1はじめに
写真は、大正12年(1923)3月19日に第24回卒業生を送り出す直前に12名の生徒たちとともに撮られた記念写真の部分である。
福岡工業学校第2代藤川 勝丸校長は、最前列中央に位置してフロックコート姿にシルクハットを手にして、頭にはゆるやかにウェーブがかかり少し白髪が混じり始めたけれど未だ豊な頭髪を置き、鼻下には整った美髯をたくわえ、真っ直ぐとこちらに視線を向けている。21歳となり一年志願兵として近衛聯隊に服役、この時の軍隊手幉に自ら記した人相は、「幹:五尺三寸二 分、眼:稍大ニシテ鋭、顋:尋常、顔:長ニシテ方、鼻:隆ニシテ張、髪: 濃ニシテ黒、額:短ニシテ平、口:尋常、眉:淡ニシテ長」と記録した人物は今や51歳の初老を迎えている。教師となって24年を経て円熟の域、佳境のなか明治5年(1872)、日本の近代教育の始まりとなる学制が公布された年に生を受けた藤川勝丸の成長とその後の活躍は、日本が近代国家を形成する歩みとともにあった。
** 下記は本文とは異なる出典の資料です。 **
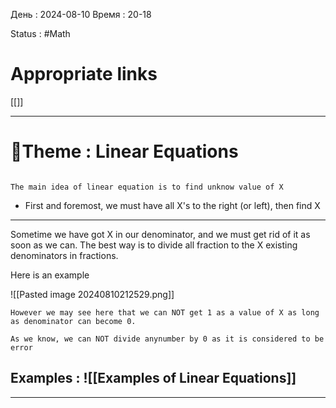 День : 2024-08-10 
Время : 20-18

Status : #Math  


# Appropriate links
[[]]

---

# 📏Theme : Linear Equations

```ad-note

The main idea of linear equation is to find unknow value of X
```
- First and foremost, we must have all X's to the right (or left), then find X

---

Sometime we have got X in our denominator, and we must get rid of it as soon as we can. The best way is to divide all fraction to the X existing denominators in fractions.

Here is an example

 ![[Pasted image 20240810212529.png]]

```ad-seealso
However we may see here that we can NOT get 1 as a value of X as long as denominator can become 0.

As we know, we can NOT divide anynumber by 0 as it is considered to be error

```









## Examples : ![[Examples of Linear Equations]]


---
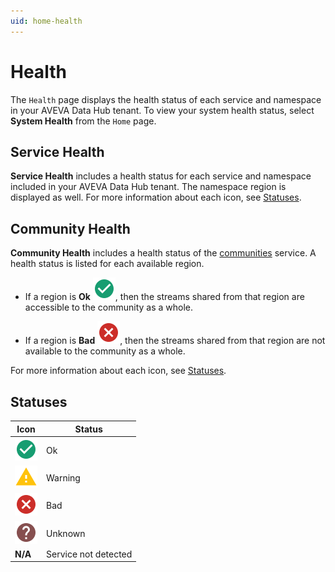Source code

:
 ```yaml
---
uid: home-health
---
```


# Health

The `Health` page displays the health status of each service and namespace in your AVEVA Data Hub tenant. To view your system health status, select **System Health** from the `Home` page.

## Service Health

**Service Health** includes a health status for each service and namespace included in your AVEVA Data Hub tenant. The namespace region is displayed as well. For more information about each icon, see [Statuses](#statuses).

## Community Health

**Community Health** includes a health status of the [communities](xref:communities) service. A health status is listed for each available region.

- If a region is **Ok** ![Okay icon](../_icons/custom/check-circle.svg), then the streams shared from that region are accessible to the community as a whole.

- If a region is **Bad** ![Alarm icon](../_icons/custom/close-circle.svg), then the streams shared from that region are not available to the community as a whole.

For more information about each icon, see [Statuses](#statuses).

## Statuses

| Icon | Status |
|--|--|
| ![Okay icon](../_icons/custom/check-circle.svg) | Ok |
| ![Warning icon](../_icons/custom/alert.svg) | Warning |
| ![Alarm icon](../_icons/custom/close-circle.svg) | Bad |
| ![Unknown icon](../_icons/custom/help-circle.svg) | Unknown |
| **N/A** | Service not detected |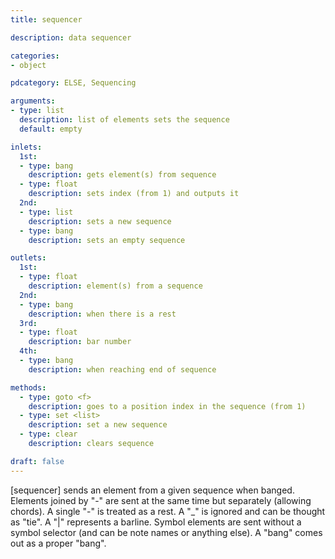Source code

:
 ```yaml
---
title: sequencer

description: data sequencer

categories:
- object

pdcategory: ELSE, Sequencing  

arguments:
- type: list
  description: list of elements sets the sequence
  default: empty

inlets:
  1st:
  - type: bang
    description: gets element(s) from sequence
  - type: float
    description: sets index (from 1) and outputs it
  2nd:
  - type: list
    description: sets a new sequence
  - type: bang
    description: sets an empty sequence

outlets:
  1st:
  - type: float
    description: element(s) from a sequence
  2nd:
  - type: bang
    description: when there is a rest
  3rd:
  - type: float
    description: bar number
  4th:
  - type: bang
    description: when reaching end of sequence

methods:
  - type: goto <f>
    description: goes to a position index in the sequence (from 1) 
  - type: set <list>
    description: set a new sequence
  - type: clear
    description: clears sequence

draft: false
---
```


[sequencer] sends an element from a given sequence when banged. Elements joined by "-" are sent at the same time but separately (allowing chords). A single "-" is treated as a rest. A "_" is ignored and can be thought as "tie". A "|" represents a barline. Symbol elements are sent without a symbol selector (and can be note names or anything else). A "bang" comes out as a proper "bang".
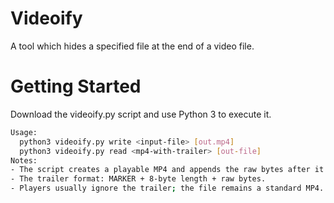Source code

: # Videoify

A tool which hides a specified file at the end of a video file.


# Getting Started

Download the videoify.py script and use Python 3 to execute it.


```bash
Usage:
  python3 videoify.py write <input-file> [out.mp4]
  python3 videoify.py read <mp4-with-trailer> [out-file]
Notes:
- The script creates a playable MP4 and appends the raw bytes after it.
- The trailer format: MARKER + 8-byte length + raw bytes.
- Players usually ignore the trailer; the file remains a standard MP4.
```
明治22年(1889)に郷関を出でて上京勉学の後、神戸での鉄道省勤務を経て、先輩でしかも恩師となる杉本初代校長の招きにより明治32年(1899)に福岡工業学校教師として西下、勤務中の同37年(1904)に日露戦争に従軍、帰還後は少壮の校長として小倉工業学校へ転任勤務の後、福岡工業学校長として15年間の礎を敷いた杉本源吾初代校長の後を襲って以後、退職するまでの20年間を第2 代校長として、福岡工業学校を磐石なものとした。
大正12年(1923)に終の棲家とすべく卒業生の設計により建てた福岡市内地行東町(現中央区地行4-3)に居宅を構え、また本籍を移し静岡を出でて福岡の人となった。
昭和6年(1931)に校長退職後は、キリスト者※ 1の永い信仰の実践躬行として、これまでも関ってきた福岡女学校(現福岡女学院中学・高等学校)の理事、教頭を務め、明治維新直後から、そして戦後の変貌していく日本の始まりを見て昭和26 年(1951)にその生涯を閉じている。